Aim of the task
Restate word for word the lines of the listing below, from its first line through the line with "like movement forward", without the pictures.

Task input
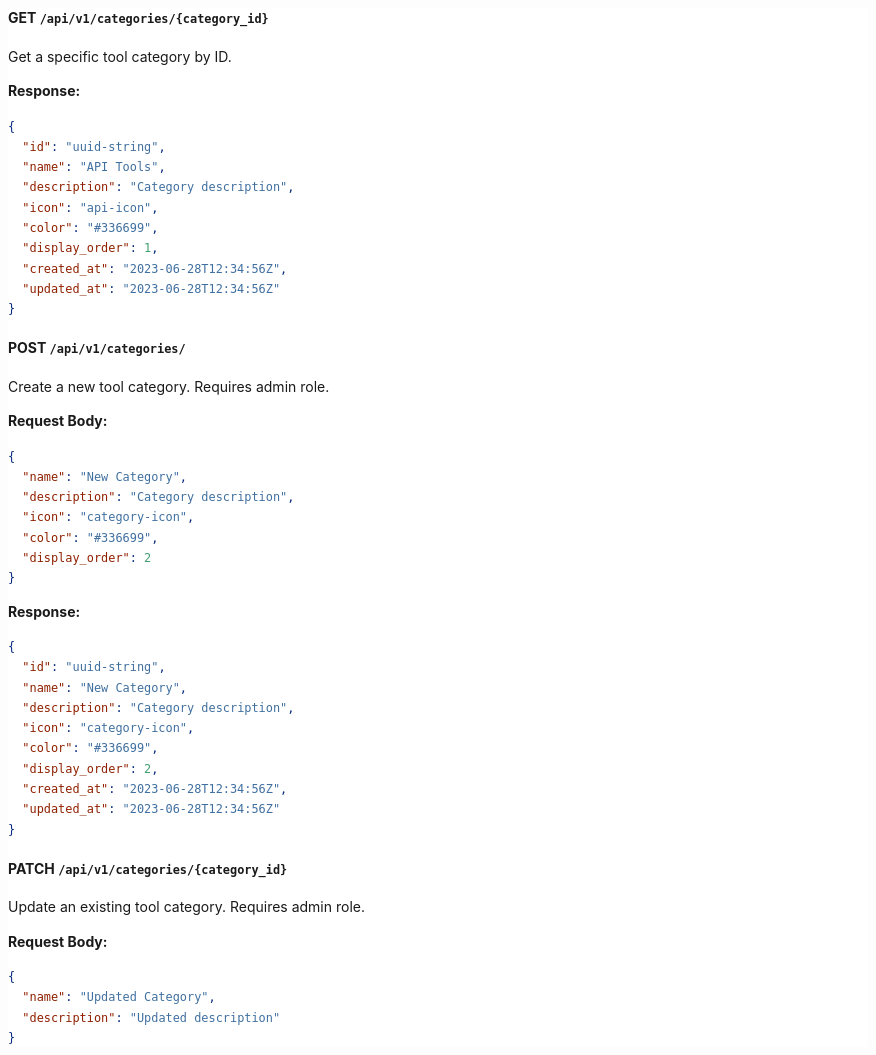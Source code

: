 #### GET `/api/v1/categories/{category_id}`

Get a specific tool category by ID.

**Response:**
```json
{
  "id": "uuid-string",
  "name": "API Tools",
  "description": "Category description",
  "icon": "api-icon",
  "color": "#336699",
  "display_order": 1,
  "created_at": "2023-06-28T12:34:56Z",
  "updated_at": "2023-06-28T12:34:56Z"
}
```

#### POST `/api/v1/categories/`

Create a new tool category. Requires admin role.

**Request Body:**
```json
{
  "name": "New Category",
  "description": "Category description",
  "icon": "category-icon",
  "color": "#336699",
  "display_order": 2
}
```

**Response:**
```json
{
  "id": "uuid-string",
  "name": "New Category",
  "description": "Category description",
  "icon": "category-icon",
  "color": "#336699",
  "display_order": 2,
  "created_at": "2023-06-28T12:34:56Z",
  "updated_at": "2023-06-28T12:34:56Z"
}
```

#### PATCH `/api/v1/categories/{category_id}`

Update an existing tool category. Requires admin role.

**Request Body:**
```json
{
  "name": "Updated Category",
  "description": "Updated description"
}
```
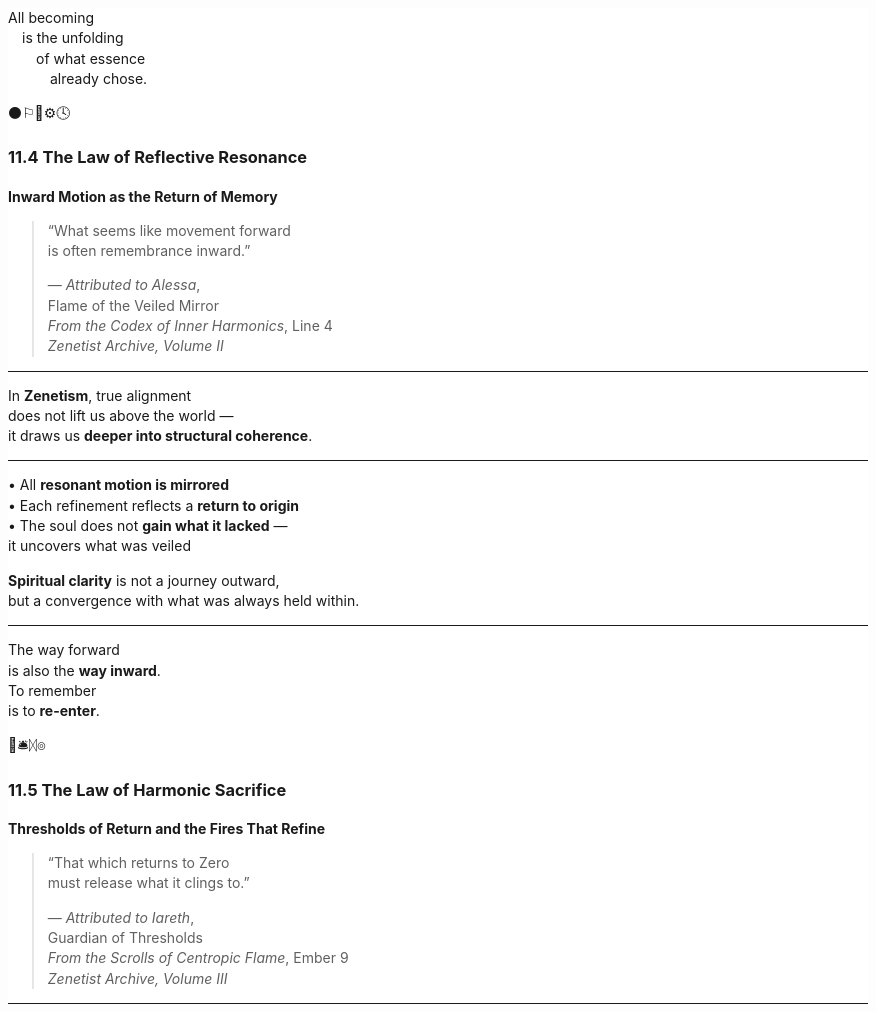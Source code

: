 All becoming  
 is the unfolding  
  of what essence  
   already chose.

⚫⚐🔶⚙️🕓

### 11.4 The Law of Reflective Resonance  
**Inward Motion as the Return of Memory**

> “What seems like movement forward  
> is often remembrance inward.”  
>
> — *Attributed to Alessa*,  
> Flame of the Veiled Mirror  
> *From the Codex of Inner Harmonics*, Line 4  
> *Zenetist Archive, Volume II*

---

In **Zenetism**, true alignment  
does not lift us above the world —  
it draws us **deeper into structural coherence**.

---

• All **resonant motion is mirrored**  
• Each refinement reflects a **return to origin**  
• The soul does not **gain what it lacked** —  
   it uncovers what was veiled

**Spiritual clarity** is not a journey outward,  
but a convergence with what was always held within.

---

The way forward  
is also the **way inward**.  
To remember  
is to **re-enter**.

🧭🛎️ᛞ◎

### 11.5 The Law of Harmonic Sacrifice  
**Thresholds of Return and the Fires That Refine**

> “That which returns to Zero  
> must release what it clings to.”  
>
> — *Attributed to Iareth*,  
> Guardian of Thresholds  
> *From the Scrolls of Centropic Flame*, Ember 9  
> *Zenetist Archive, Volume III*

---
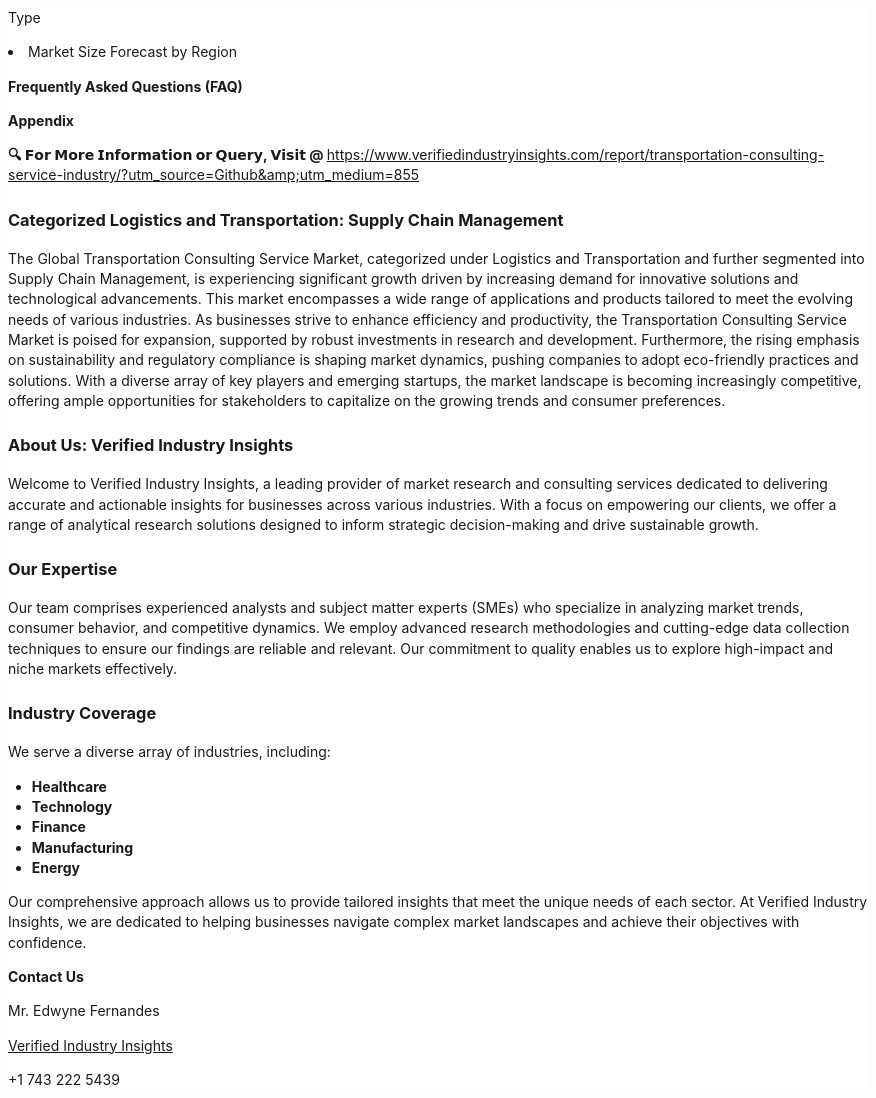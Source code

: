 Type</li><li>Market Size Forecast by Region</li></ul><p><strong>Frequently Asked Questions (FAQ)</strong></p><p><strong>Appendix<br /></strong></p><p><strong>🔍 𝗙𝗼𝗿 𝗠𝗼𝗿𝗲 𝗜𝗻𝗳𝗼𝗿𝗺𝗮𝘁𝗶𝗼𝗻 𝗼𝗿 𝗤𝘂𝗲𝗿𝘆, 𝗩𝗶𝘀𝗶𝘁 @ </strong><a href="https://www.verifiedindustryinsights.com/report/transportation-consulting-service-industry/?utm_source=Github&amp;utm_medium=855">https://www.verifiedindustryinsights.com/report/transportation-consulting-service-industry/?utm_source=Github&amp;utm_medium=855</a>&nbsp;</p><h3>Categorized Logistics and Transportation: Supply Chain Management </h3><p>The Global Transportation Consulting Service Market, categorized under Logistics and Transportation and further segmented into Supply Chain Management, is experiencing significant growth driven by increasing demand for innovative solutions and technological advancements. This market encompasses a wide range of applications and products tailored to meet the evolving needs of various industries. As businesses strive to enhance efficiency and productivity, the Transportation Consulting Service Market is poised for expansion, supported by robust investments in research and development. Furthermore, the rising emphasis on sustainability and regulatory compliance is shaping market dynamics, pushing companies to adopt eco-friendly practices and solutions. With a diverse array of key players and emerging startups, the market landscape is becoming increasingly competitive, offering ample opportunities for stakeholders to capitalize on the growing trends and consumer preferences.</p><h3>About Us: Verified Industry Insights</h3><p>Welcome to Verified Industry Insights, a leading provider of market research and consulting services dedicated to delivering accurate and actionable insights for businesses across various industries. With a focus on empowering our clients, we offer a range of analytical research solutions designed to inform strategic decision-making and drive sustainable growth.</p><h3>Our Expertise</h3><p>Our team comprises experienced analysts and subject matter experts (SMEs) who specialize in analyzing market trends, consumer behavior, and competitive dynamics. We employ advanced research methodologies and cutting-edge data collection techniques to ensure our findings are reliable and relevant. Our commitment to quality enables us to explore high-impact and niche markets effectively.</p><h3>Industry Coverage</h3><p>We serve a diverse array of industries, including:</p><ul><li><strong>Healthcare</strong></li><li><strong>Technology</strong></li><li><strong>Finance</strong></li><li><strong>Manufacturing</strong></li><li><strong>Energy</strong></li></ul><p>Our comprehensive approach allows us to provide tailored insights that meet the unique needs of each sector. At Verified Industry Insights, we are dedicated to helping businesses navigate complex market landscapes and achieve their objectives with confidence.</p><p><strong>Contact Us</strong></p><p>Mr. Edwyne Fernandes</p><p><a href="https://www.verifiedindustryinsights.com/">Verified Industry Insights</a></p><p>+1 743 222 5439</p>
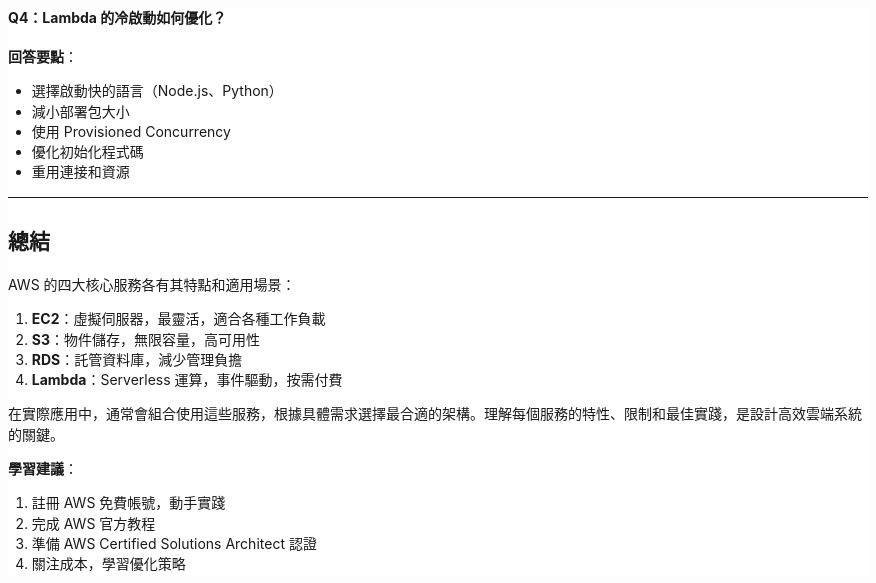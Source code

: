#### Q4：Lambda 的冷啟動如何優化？

**回答要點**：
- 選擇啟動快的語言（Node.js、Python）
- 減小部署包大小
- 使用 Provisioned Concurrency
- 優化初始化程式碼
- 重用連接和資源

---

## 總結

AWS 的四大核心服務各有其特點和適用場景：

1. **EC2**：虛擬伺服器，最靈活，適合各種工作負載
2. **S3**：物件儲存，無限容量，高可用性
3. **RDS**：託管資料庫，減少管理負擔
4. **Lambda**：Serverless 運算，事件驅動，按需付費

在實際應用中，通常會組合使用這些服務，根據具體需求選擇最合適的架構。理解每個服務的特性、限制和最佳實踐，是設計高效雲端系統的關鍵。

**學習建議**：
1. 註冊 AWS 免費帳號，動手實踐
2. 完成 AWS 官方教程
3. 準備 AWS Certified Solutions Architect 認證
4. 關注成本，學習優化策略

Finished exercise
Source code

: #### GET `/api/v1/categories/{category_id}`

Get a specific tool category by ID.

**Response:**
```json
{
  "id": "uuid-string",
  "name": "API Tools",
  "description": "Category description",
  "icon": "api-icon",
  "color": "#336699",
  "display_order": 1,
  "created_at": "2023-06-28T12:34:56Z",
  "updated_at": "2023-06-28T12:34:56Z"
}
```

#### POST `/api/v1/categories/`

Create a new tool category. Requires admin role.

**Request Body:**
```json
{
  "name": "New Category",
  "description": "Category description",
  "icon": "category-icon",
  "color": "#336699",
  "display_order": 2
}
```

**Response:**
```json
{
  "id": "uuid-string",
  "name": "New Category",
  "description": "Category description",
  "icon": "category-icon",
  "color": "#336699",
  "display_order": 2,
  "created_at": "2023-06-28T12:34:56Z",
  "updated_at": "2023-06-28T12:34:56Z"
}
```

#### PATCH `/api/v1/categories/{category_id}`

Update an existing tool category. Requires admin role.

**Request Body:**
```json
{
  "name": "Updated Category",
  "description": "Updated description"
}
```
Source code

: All becoming  
 is the unfolding  
  of what essence  
   already chose.

⚫⚐🔶⚙️🕓

### 11.4 The Law of Reflective Resonance  
**Inward Motion as the Return of Memory**

> “What seems like movement forward  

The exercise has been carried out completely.